The average cost of renting an apartment in France dropped 1.1 percent in 2015 and has shrunk by a further 0.8 percent since January this year, according to a study by Clameur, a market analysis company specializing in the French housing market and working with the country's nine main property businesses.
The drop in rents has been noticed in 54.1 percent of towns with over 10,000 residents and in 70 percent of France’s cities and large towns (defined as those with over 148,000 residents), Clameur's annual study, published on Wednesday, revealed.

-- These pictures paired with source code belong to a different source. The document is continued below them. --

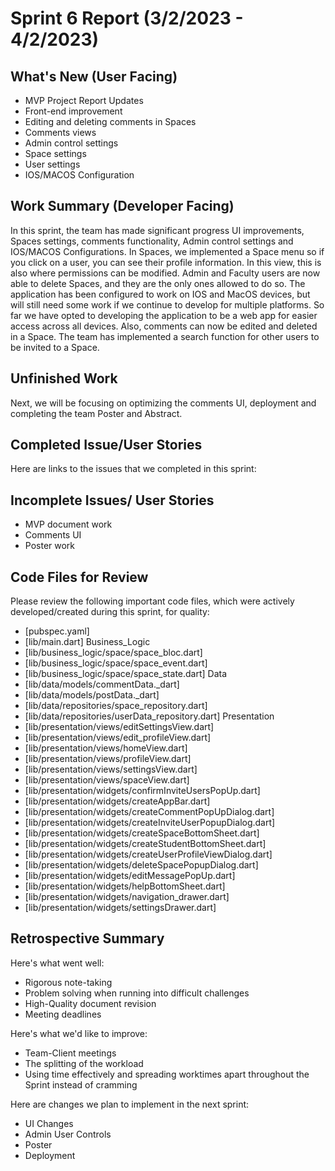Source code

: # Sprint 6 Report (3/2/2023 - 4/2/2023)

## What's New (User Facing)
* MVP Project Report Updates
* Front-end improvement
* Editing and deleting comments in Spaces
* Comments views
* Admin control settings
* Space settings
* User settings
* IOS/MACOS Configuration

## Work Summary (Developer Facing)
In this sprint, the team has made significant progress UI improvements, Spaces settings, comments functionality, Admin control settings and IOS/MACOS Configurations. In Spaces, we implemented a Space menu so if you click on a user, you can see their profile information. In this view, this is also where permissions can be modified. Admin and Faculty users are now able to delete Spaces, and they are the only ones allowed to do so. The application has been configured to work on IOS and MacOS devices, but will still need some work if we continue to develop for multiple platforms. So far we have opted to developing the application to be a web app for easier access across all devices. Also, comments can now be edited and deleted in a Space. The team has implemented a search function for other users to be invited to a Space.

## Unfinished Work
Next, we will be focusing on optimizing the comments UI, deployment and completing the team Poster and Abstract.


## Completed Issue/User Stories
Here are links to the issues that we completed in this sprint:

## Incomplete Issues/ User Stories
* MVP document work
* Comments UI
* Poster work

## Code Files for Review
Please review the following important code files, which were actively developed/created during this sprint, for quality:
 * [pubspec.yaml]
 * [lib/main.dart]
 Business_Logic
 * [lib/business_logic/space/space_bloc.dart]
 * [lib/business_logic/space/space_event.dart]
 * [lib/business_logic/space/space_state.dart]
 Data
 * [lib/data/models/commentData._dart]
 * [lib/data/models/postData._dart]
 * [lib/data/repositories/space_repository.dart]
 * [lib/data/repositories/userData_repository.dart]
 Presentation
 * [lib/presentation/views/editSettingsView.dart]
 * [lib/presentation/views/edit_profileView.dart]
 * [lib/presentation/views/homeView.dart]
 * [lib/presentation/views/profileView.dart]
 * [lib/presentation/views/settingsView.dart]
 * [lib/presentation/views/spaceView.dart] 
 * [lib/presentation/widgets/confirmInviteUsersPopUp.dart]
 * [lib/presentation/widgets/createAppBar.dart]
 * [lib/presentation/widgets/createCommentPopUpDialog.dart]
 * [lib/presentation/widgets/createInviteUserPopupDialog.dart]
 * [lib/presentation/widgets/createSpaceBottomSheet.dart]
 * [lib/presentation/widgets/createStudentBottomSheet.dart]
 * [lib/presentation/widgets/createUserProfileViewDialog.dart]
 * [lib/presentation/widgets/deleteSpacePopupDialog.dart]
 * [lib/presentation/widgets/editMessagePopUp.dart]
 * [lib/presentation/widgets/helpBottomSheet.dart]
 * [lib/presentation/widgets/navigation_drawer.dart]
 * [lib/presentation/widgets/settingsDrawer.dart]

## Retrospective Summary
Here's what went well:
 * Rigorous note-taking
 * Problem solving when running into difficult challenges
 * High-Quality document revision
 * Meeting deadlines

Here's what we'd like to improve:
 * Team-Client meetings
 * The splitting of the workload
 * Using time effectively and spreading worktimes apart throughout the Sprint instead of cramming

Here are changes we plan to implement in the next sprint:
 * UI Changes
 * Admin User Controls
 * Poster 
 * Deployment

The cities with the most dramatic drop were Reims in the north-east, where rent sunk by 3.8 percent and Paris, where the famously high rents have seen a 3.3 percent drop after decreasing by 1.3 percent over the course of 2015.
Numerous other cities have seen relatively steep drops in rent this year: Nantes (-2 percent), Nice (-1.4 percent) and Saint-Étienne (-1,1 percent). The cities where rent got more expensive were Strasbourg (1.3 percent), Grenoble (0.6 percent) and Lyon (0.5 percent).
Surprisingly, it is the larger apartments which have declined by the largest amount, having increased steadily since the early 2000s.
In the first two months of the year, four-room apartments have got 1.6 percent cheaper on average, compared to three-room apartments which saw rent decline by 0.9 percent, two-rooms by 0.5 percent and studios by 1 percent.
The study noted that it is common for rents to decline in the winter months as there is less demand for relocation, however the continuation of the decline in early 2016 is a positive sign for renters and marks a break with previous years, which have seen average rents creep back up at the start of the year.